Financial Market Roundup
Produced by Fifth Third's Investment Management Group

In the following piece, Fifth Third's Investment Management Group recaps the market and how it reacted to various events in the month of September.

CENTRAL BANK
POLICIES

The Federal Open Market Committee (FOMC) last met on July 31st and held interest rates unchanged leaving their target range for the Federal Funds rate at 5.25%-5.50%. In a prepared statement by the Federal Reserve, it was noted that inflation has had “… further progress toward the Committee’s 2 percent inflation objective.” Despite the progress, the statement from July noted that the Committee is seeking “greater confidence” before cutting interest rates. On August 23rd Federal Reserve Chairman Jerome Powell spoke at Jackson Hole, Wyoming and noted that: “My confidence has grown that inflation is on a sustainable path back to 2 percent.” Powell continued by saying that “The time has come for policy to adjust.” Investors now expect four 25 basis point interest rate cuts through year-end 2024.

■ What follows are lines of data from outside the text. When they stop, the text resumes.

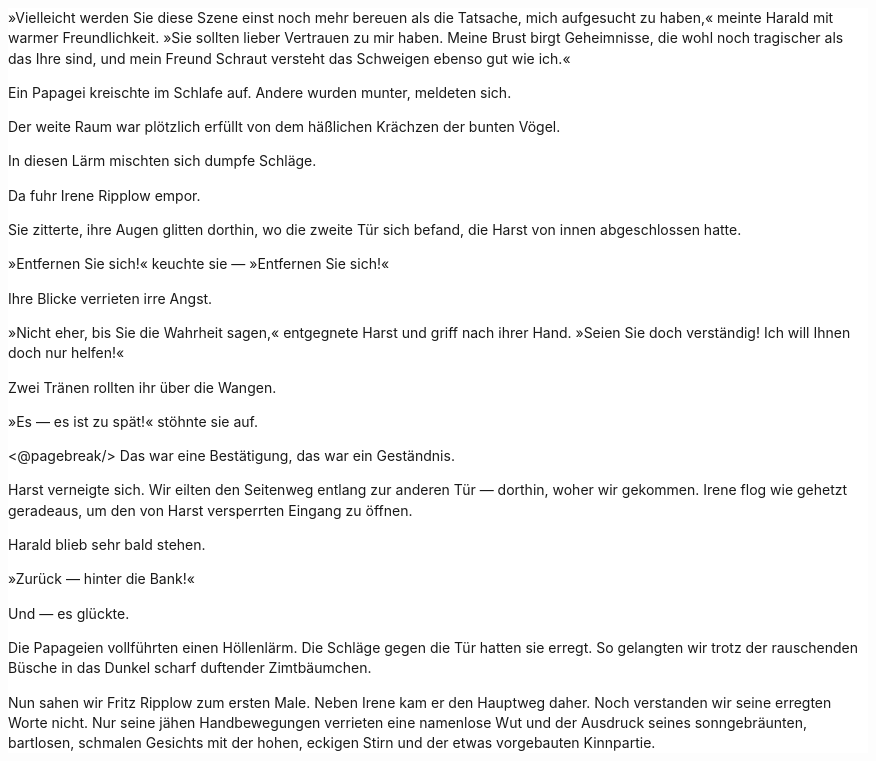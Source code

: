 »Vielleicht werden Sie diese Szene einst noch mehr bereuen
als die Tatsache, mich aufgesucht zu haben,« meinte
Harald mit warmer Freundlichkeit. »Sie sollten lieber
Vertrauen zu mir haben. Meine Brust birgt Geheimnisse,
die wohl noch tragischer als das Ihre sind, und mein
Freund Schraut versteht das Schweigen ebenso gut wie ich.«

Ein Papagei kreischte im Schlafe auf. Andere wurden
munter, meldeten sich.

Der weite Raum war plötzlich erfüllt von dem häßlichen
Krächzen der bunten Vögel.

In diesen Lärm mischten sich dumpfe Schläge.

Da fuhr Irene Ripplow empor.

Sie zitterte, ihre Augen glitten dorthin, wo die
zweite Tür sich befand, die Harst von innen abgeschlossen
hatte.

»Entfernen Sie sich!« keuchte sie — »Entfernen
Sie sich!«

Ihre Blicke verrieten irre Angst.

»Nicht eher, bis Sie die Wahrheit sagen,« entgegnete
Harst und griff nach ihrer Hand. »Seien Sie doch verständig!
Ich will Ihnen doch nur helfen!«

Zwei Tränen rollten ihr über die Wangen.

»Es — es ist zu spät!« stöhnte sie auf.

<@pagebreak/>
Das war eine Bestätigung, das war ein Geständnis.

Harst verneigte sich. Wir eilten den Seitenweg entlang
zur anderen Tür — dorthin, woher wir gekommen.
Irene flog wie gehetzt geradeaus, um den von Harst versperrten
Eingang zu öffnen.

Harald blieb sehr bald stehen.

»Zurück — hinter die Bank!«

Und — es glückte.

Die Papageien vollführten einen Höllenlärm. Die
Schläge gegen die Tür hatten sie erregt. So gelangten wir
trotz der rauschenden Büsche in das Dunkel scharf duftender
Zimtbäumchen.

Nun sahen wir Fritz Ripplow zum ersten Male. Neben
Irene kam er den Hauptweg daher. Noch verstanden wir
seine erregten Worte nicht. Nur seine jähen Handbewegungen
verrieten eine namenlose Wut und der Ausdruck seines
sonngebräunten, bartlosen, schmalen Gesichts mit der hohen,
eckigen Stirn und der etwas vorgebauten Kinnpartie.
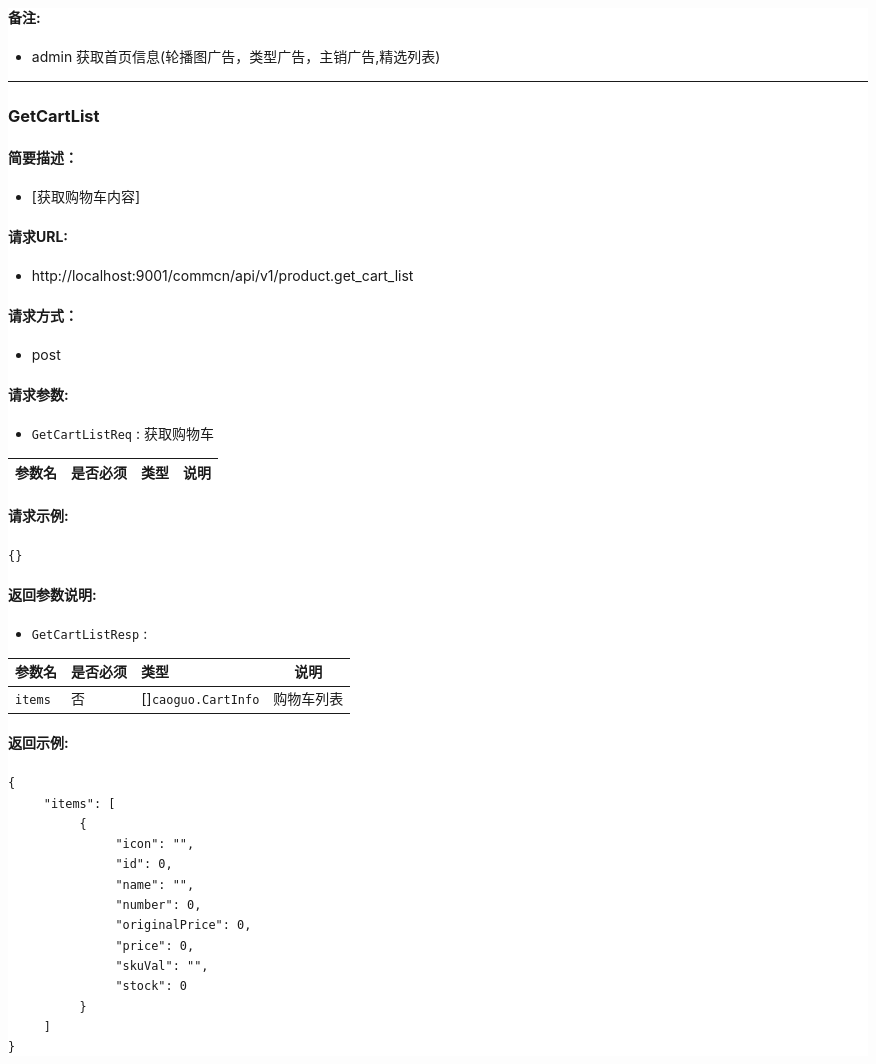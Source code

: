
 ```
```

#### 备注:

- admin 获取首页信息(轮播图广告，类型广告，主销广告,精选列表)

--------------------

### GetCartList

#### 简要描述：

- [获取购物车内容]

#### 请求URL:

- http://localhost:9001/commcn/api/v1/product.get_cart_list

#### 请求方式：

- post

#### 请求参数:

- ` GetCartListReq ` : 获取购物车

|参数名|是否必须|类型|说明|
|:----    |:---|:----- |-----   |


#### 请求示例:
```
{}
```

#### 返回参数说明:

- ` GetCartListResp ` : 

|参数名|是否必须|类型|说明|
|:----    |:---|:----- |-----   |
|`items` | 否|[]`caoguo.CartInfo`|购物车列表   |


#### 返回示例:
	
```
{
     "items": [
          {
               "icon": "",
               "id": 0,
               "name": "",
               "number": 0,
               "originalPrice": 0,
               "price": 0,
               "skuVal": "",
               "stock": 0
          }
     ]
}
```
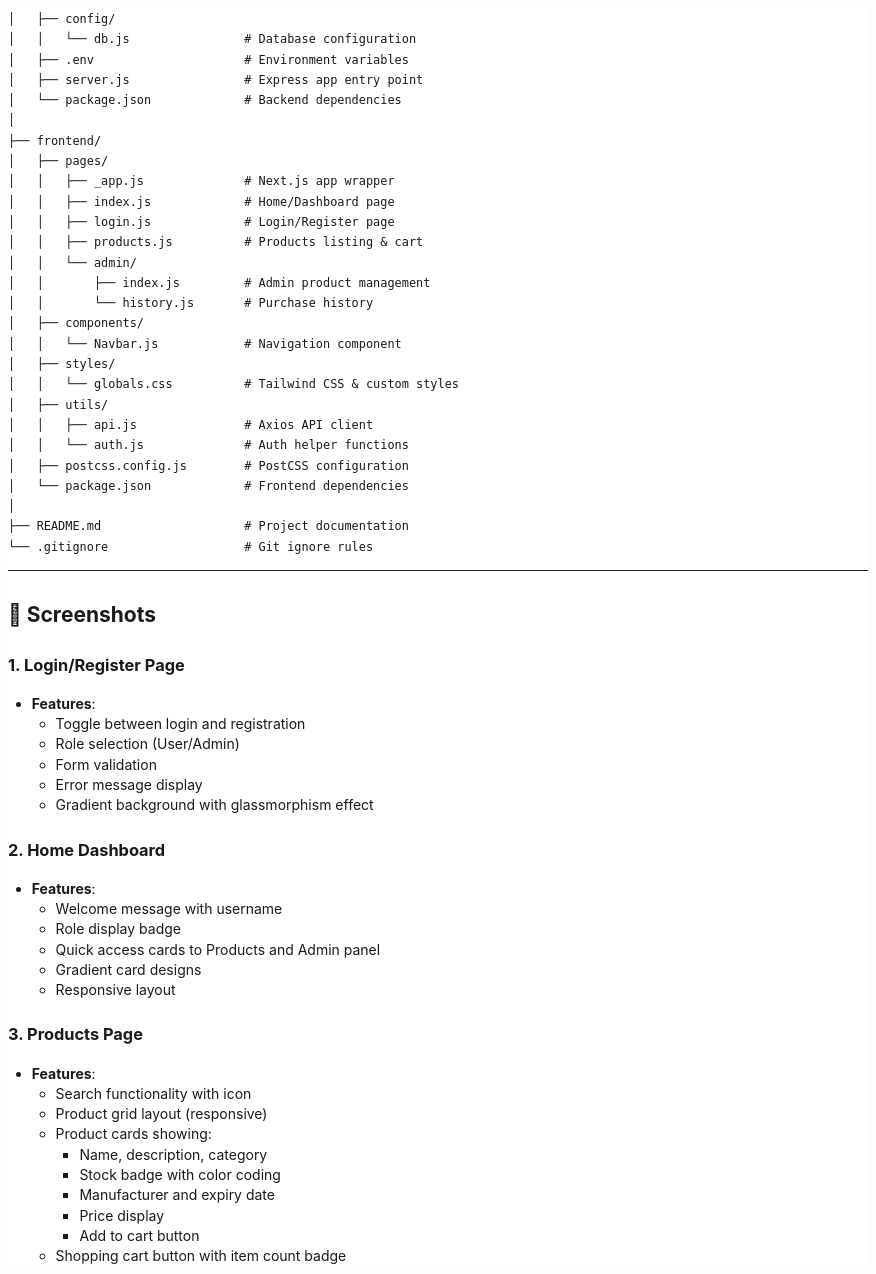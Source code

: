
 ```
│   ├── config/
│   │   └── db.js                # Database configuration
│   ├── .env                     # Environment variables
│   ├── server.js                # Express app entry point
│   └── package.json             # Backend dependencies
│
├── frontend/
│   ├── pages/
│   │   ├── _app.js              # Next.js app wrapper
│   │   ├── index.js             # Home/Dashboard page
│   │   ├── login.js             # Login/Register page
│   │   ├── products.js          # Products listing & cart
│   │   └── admin/
│   │       ├── index.js         # Admin product management
│   │       └── history.js       # Purchase history
│   ├── components/
│   │   └── Navbar.js            # Navigation component
│   ├── styles/
│   │   └── globals.css          # Tailwind CSS & custom styles
│   ├── utils/
│   │   ├── api.js               # Axios API client
│   │   └── auth.js              # Auth helper functions
│   ├── postcss.config.js        # PostCSS configuration
│   └── package.json             # Frontend dependencies
│
├── README.md                    # Project documentation
└── .gitignore                   # Git ignore rules
```

---

## 📸 Screenshots

### 1. Login/Register Page
- **Features**: 
  - Toggle between login and registration
  - Role selection (User/Admin)
  - Form validation
  - Error message display
  - Gradient background with glassmorphism effect

### 2. Home Dashboard
- **Features**:
  - Welcome message with username
  - Role display badge
  - Quick access cards to Products and Admin panel
  - Gradient card designs
  - Responsive layout

### 3. Products Page
- **Features**:
  - Search functionality with icon
  - Product grid layout (responsive)
  - Product cards showing:
    - Name, description, category
    - Stock badge with color coding
    - Manufacturer and expiry date
    - Price display
    - Add to cart button
  - Shopping cart button with item count badge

The European Central Bank (ECB) last met on July 18th and held their interest rates steady after cutting their target interest rate by 25 basis points in June. In a prepared statement it was noted that future decisions will be: “… based on its assessment of the inflation outlook in light of the incoming economic and financial data, the dynamics of underlying inflation and the strength of monetary policy transmission.” At the end of August, market participants expect two additional 25 basis point cuts from the ECB through year-end 2024.

EQUITY
PERFORMANCE

After a surge in volatility, and an initial drop in equities early in the month, global equities rebounded and ended August mostly positive. Domestically, larger companies outperformed smaller companies, with the S&P 500 outperforming the Russell 2500. Within the S&P 500, sector returns were mostly positive with nine sectors posting positive returns, with Consumer Stables, Real Estate, and Healthcare surging ahead by over 5.0% in August. Two sectors posted losses with Energy lagging all other sectors retreating 1.7% this past month.

Second quarter earnings season for the S&P 500 is almost compete, with over 98% of the index having reported financial results as of August 31st, 2024. Results are mostly positive with over 70% of companies that have reported showing actual earnings growth when compared to last year’s second quarter. Additionally, the S&P 500 is currently on pace to see actual earnings growth at 11.4% when compared to last year’s second quarter figures. This makes the fourth quarter in a row of actual earnings growth for the S&P 500.

The S&P 500 Index rose by 2.4% in August. The blue-chip Dow Jones Industrial Average gained 2.0% over the month. The tech heavy NASDAQ Composite rose by 0.7%. International stocks moved higher with the MSCI All Country World Index of developing and developed market stocks returning 2.6% in August. The MSCI Emerging Market Index rose by 1.6% in August. The MSCI EAFE Index of developed international equities gained 3.3% in August.

INTEREST RATES
AND GROWTH

On August 29th second quarter U.S. GDP was revised higher to 3.0%, above expectations, and well above first quarter’s 1.4% growth rate. The report detailed a strong and resilient U.S. consumer with personal consumption contributing 2.0% of the growth in the U.S. Economy in the second quarter.

At this past June’s FOMC meeting the Fed released an update on their Summary of Economic Projections which details the central bank’s outlook on a variety of prospective economic measures. Specifically, investors digested higher inflation projections for 2024 and 2025 paired with unchanged median GDP projections for 2024 and 2025.

During the month of August most term points in the U.S. Treasury curve moved lower. Specifically, the U.S. Treasury 2-year yield fell 34 basis point to 3.92% while the 10-year fell 12 basis points to 3.91%. The results of these changes netted a less inverted curve with the 2/10 inversion compressing to 1 basis point.

Mortgage Rates moved lower in August as the Freddie Mac 30- year Primary Mortgage Market Survey fell to 6.35% as of August 29th, down 43 basis points from July 25th.